The late Ted Makalena got his start in golf by swinging cut-down clubs and caddying in 1941, when he was 8. That December, play was suspended after the attack on Pearl Harbor.
Concrete pill boxes were constructed at Waialae Country Club, where his father Sol worked, and barbed wire was put up along the fairways to discourage landings.
Nothing discouraged Makalena. He won the PGA Tour’s second Hawaiian Open 50 years ago last month, becoming the first non-member to win a tour event, and the first from Hawaii.
He opened eyes around the world, but especially here. A generation of young golfers suddenly realized Hawaii’s beautiful blue sky was the limit, not the ocean that surrounded them.
David Ishii’s first thought was, “Wow, somebody local beat guys from the mainland.”
“He was an inspiration,” Ishii recalled a few years ago. “He made it possible for us to think that maybe we can make it as professional golfers.”
Ishii absolutely has, winning his own Hawaiian Open in 1990 and becoming the first foreigner to claim the money title in Japan, where he still plays senior events.
Dean Wilson also broke through, along with Parker McLachlin.
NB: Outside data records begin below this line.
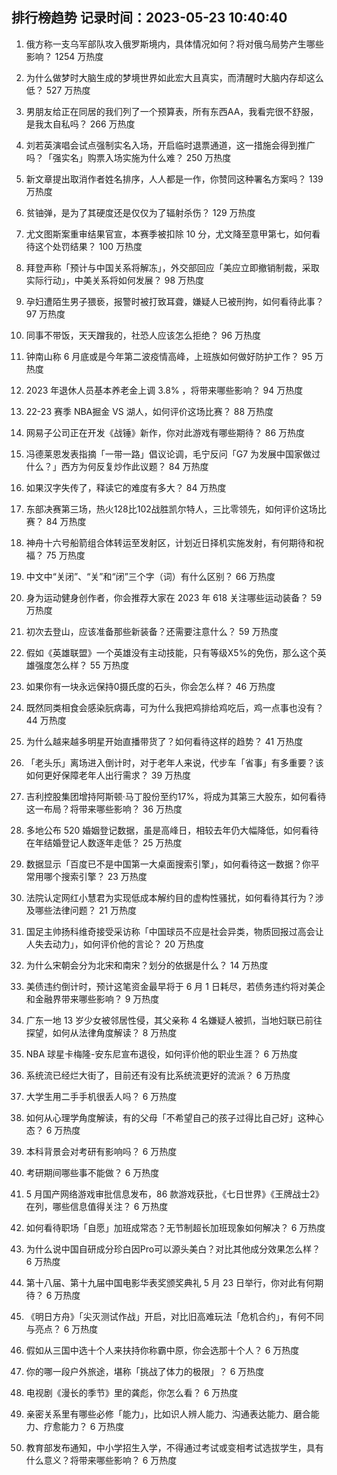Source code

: 
## 排行榜趋势 记录时间：2023-05-23 10:40:40
  
  1. 俄方称一支乌军部队攻入俄罗斯境内，具体情况如何？将对俄乌局势产生哪些影响？ 1254 万热度
    
  2. 为什么做梦时大脑生成的梦境世界如此宏大且真实，而清醒时大脑内存却这么低？ 527 万热度
    
  3. 男朋友给正在同居的我们列了一个预算表，所有东西AA，我看完很不舒服，是我太自私吗？ 266 万热度
    
  4. 刘若英演唱会试点强制实名入场，开启临时退票通道，这一措施会得到推广吗？「强实名」购票入场实施为什么难？ 250 万热度
    
  5. 新文章提出取消作者姓名排序，人人都是一作，你赞同这种署名方案吗？ 139 万热度
    
  6. 贫铀弹，是为了其硬度还是仅仅为了辐射杀伤？ 129 万热度
    
  7. 尤文图斯案重审结果官宣，本赛季被扣除 10 分，尤文降至意甲第七，如何看待这个处罚结果？ 100 万热度
    
  8. 拜登声称「预计与中国关系将解冻」，外交部回应「美应立即撤销制裁，采取实际行动」，中美关系将如何发展？ 98 万热度
    
  9. 孕妇遭陌生男子猥亵，报警时被打致耳聋，嫌疑人已被刑拘，如何看待此事？ 97 万热度
    
  10. 同事不带饭，天天蹭我的，社恐人应该怎么拒绝？ 96 万热度
    
  11. 钟南山称 6 月底或是今年第二波疫情高峰，上班族如何做好防护工作？ 95 万热度
    
  12. 2023 年退休人员基本养老金上调 3.8% ，将带来哪些影响？ 94 万热度
    
  13. 22-23 赛季 NBA掘金 VS 湖人，如何评价这场比赛？ 88 万热度
    
  14. 网易子公司正在开发《战锤》新作，你对此游戏有哪些期待？ 86 万热度
    
  15. 冯德莱恩发表指摘「一带一路」倡议论调，毛宁反问「G7 为发展中国家做过什么？」西方为何反复炒作此议题？ 84 万热度
    
  16. 如果汉字失传了，释读它的难度有多大？ 84 万热度
    
  17. 东部决赛第三场，热火128比102战胜凯尔特人，三比零领先，如何评价这场比赛？ 84 万热度
    
  18. 神舟十六号船箭组合体转运至发射区，计划近日择机实施发射，有何期待和祝福？ 75 万热度
    
  19. 中文中“关闭”、“关”和“闭”三个字（词）有什么区别？ 66 万热度
    
  20. 身为运动健身创作者，你会推荐大家在 2023 年 618 关注哪些运动装备？ 59 万热度
    
  21. 初次去登山，应该准备那些新装备？还需要注意什么？ 59 万热度
    
  22. 假如《英雄联盟》一个英雄没有主动技能，只有等级X5%的免伤，那么这个英雄强度怎么样？ 55 万热度
    
  23. 如果你有一块永远保持0摄氏度的石头，你会怎么样？ 46 万热度
    
  24. 既然同类相食会感染䏓病毒，可为什么我把鸡排给鸡吃后，鸡一点事也没有？ 44 万热度
    
  25. 为什么越来越多明星开始直播带货了？如何看待这样的趋势？ 41 万热度
    
  26. 「老头乐」离场进入倒计时，对于老年人来说，代步车「省事」有多重要？该如何更好保障老年人出行需求？ 39 万热度
    
  27. 吉利控股集团增持阿斯顿·马丁股份至约17%，将成为其第三大股东，如何看待这一布局？将带来哪些影响？ 36 万热度
    
  28. 多地公布 520 婚姻登记数据，虽是高峰日，相较去年仍大幅降低，如何看待在年结婚登记人数逐年走低？ 25 万热度
    
  29. 数据显示「百度已不是中国第一大桌面搜索引擎」，如何看待这一数据？你平常用哪个搜索引擎？ 23 万热度
    
  30. 法院认定网红小慧君为实现低成本解约目的虚构性骚扰，如何看待其行为？涉及哪些法律问题？ 21 万热度
    
  31. 国足主帅扬科维奇接受采访称「中国球员不应是社会异类，物质回报过高会让人失去动力」，如何评价他的言论？ 20 万热度
    
  32. 为什么宋朝会分为北宋和南宋？划分的依据是什么？ 14 万热度
    
  33. 美债违约倒计时，预计这笔资金最早将于 6 月 1 日耗尽，若债务违约将对美企和金融界带来哪些影响？ 9 万热度
    
  34. 广东一地 13 岁少女被邻居性侵，其父亲称 4 名嫌疑人被抓，当地妇联已前往探望，如何从法律角度解读？ 8 万热度
    
  35. NBA 球星卡梅隆-安东尼宣布退役，如何评价他的职业生涯？ 6 万热度
    
  36. 系统流已经烂大街了，目前还有没有比系统流更好的流派？ 6 万热度
    
  37. 大学生用二手手机很丢人吗？ 6 万热度
    
  38. 如何从心理学角度解读，有的父母「不希望自己的孩子过得比自己好」这种心态？ 6 万热度
    
  39. 本科背景会对考研有影响吗？ 6 万热度
    
  40. 考研期间哪些事不能做？ 6 万热度
    
  41. 5 月国产网络游戏审批信息发布，86 款游戏获批，《七日世界》《王牌战士2》在列，哪些信息值得关注？ 6 万热度
    
  42. 如何看待职场「自愿」加班成常态？无节制超长加班现象如何解决？ 6 万热度
    
  43. 为什么说中国自研成分珍白因Pro可以源头美白？对比其他成分效果怎么样？ 6 万热度
    
  44. 第十八届、第十九届中国电影华表奖颁奖典礼 5 月 23 日举行，你对此有何期待？ 6 万热度
    
  45. 《明日方舟》「尖灭测试作战」开启，对比旧高难玩法「危机合约」，有何不同与亮点？ 6 万热度
    
  46. 假如从三国中选十个人来扶持你称霸中原，你会选那十个人？ 6 万热度
    
  47. 你的哪一段户外旅途，堪称「挑战了体力的极限」？ 6 万热度
    
  48. 电视剧《漫长的季节》里的龚彪，你怎么看？ 6 万热度
    
  49. 亲密关系里有哪些必修「能力」，比如识人辨人能力、沟通表达能力、磨合能力、疗愈能力？ 6 万热度
    
  50. 教育部发布通知，中小学招生入学，不得通过考试或变相考试选拔学生，具有什么意义？将带来哪些影响？ 6 万热度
Lenore Muraoka Rittenhouse won on the LPGA tour, years after Jackie Pung put Hawaii on that map.
Yes, ESPN and Golf Channel, Hawaii did have great golfers before Michelle Wie put on her first pair of Nikes and Tadd Fujikawa began pumping fists. The pipeline continues to pump them out in large part because of Ted Makalena and that remarkable week at Waialae.
“These have been the four greatest days of my golfing career,” he said on the day he won. “My game was sound from tee to green. That opening day 66 gave me a great lift.
“I think I had an advantage on the greens. I can read them like a book and that helped me a lot. Many of the other players had trouble on the greens.”
Makalena read all of Waialae like a book. He grew up there and won the last five Hawaiian Opens played before it became a tour stop (1960-64), while he was Ala Wai’s head pro. He won 25 times in Hawaii and played in six U.S. Opens — finishing in the top 30 twice.
But nothing would match that magical week, when Makalena’s great length and uncanny accuracy made him the best player on the planet.
Allan Yamamoto, Makalena’s golfing buddy at Ala Wai, followed him all 18 holes in the final round. Makalena hit every green in regulation and birdied three of the final four holes to beat defending champion Gay Brewer and leading money winner Billy Casper by three shots.
“I think I was more nervous than he was, especially on the 18th,” Yamamoto remembers. “He had maybe a two-stroke lead and he hit his drive right down the middle on the last hole (now No. 9). He took out a fairway wood, a 4-wood.
“I’m thinking what are you doing? The only way he can lose the tournament is if he goes out of bounds. He can hit an iron 50 yards short and make six and still win. But no, no, no. He was loose and hit the middle of the green and two-putted for birdie.”
Makalena finished at 17-under-par 271, a tournament record Ben Crenshaw finally broke nine years later. The champ collected $8,500 and acknowledged it was twice as much as all he had won since more than a decade earlier. Chi Chi Rodriguez, who left a note in Makalena’s locker the final day reading “You get them, I’m with you all the way,” offered to sponsor him.
That wasn’t allowed, but Makalena joined the tour full-time in 1967 — after helping Bob Tom start the Hawaii Junior Golf Association — and roomed with a young guy named Lee Trevino.
Makalena was seventh that year at Waialae and tweaked his swing, according to Yamamoto, hitting it even longer without giving up any accuracy.
“I could see the difference in distance,” Yamamoto laughs. “The distance I was behind him got greater and greater.”
Makalena came home near the end of the 1968 season. At a family picnic, he was pulled out of the ocean unconscious. He died five days later, at age 34.
“I think he had more talent than any of us,” Ishii said in 2009. “It would have been nice to see what he could have done had he been alive to play out his whole career. All the other guys he played with, like Lee Trevino and Chi Chi Rodriguez, continued on to play the senior tour. He probably would have been like one of those guys.”
Two months after Makalena died, Trevino won the Hawaiian Open with Harry Makalena — one of Ted’s brothers — on the bag. Trevino dedicated the victory to Ted and set up a trust fund for his son.
The city named a municipal course after him and for years our State Open was named after him.
The memories remain vivid, even after 50 years.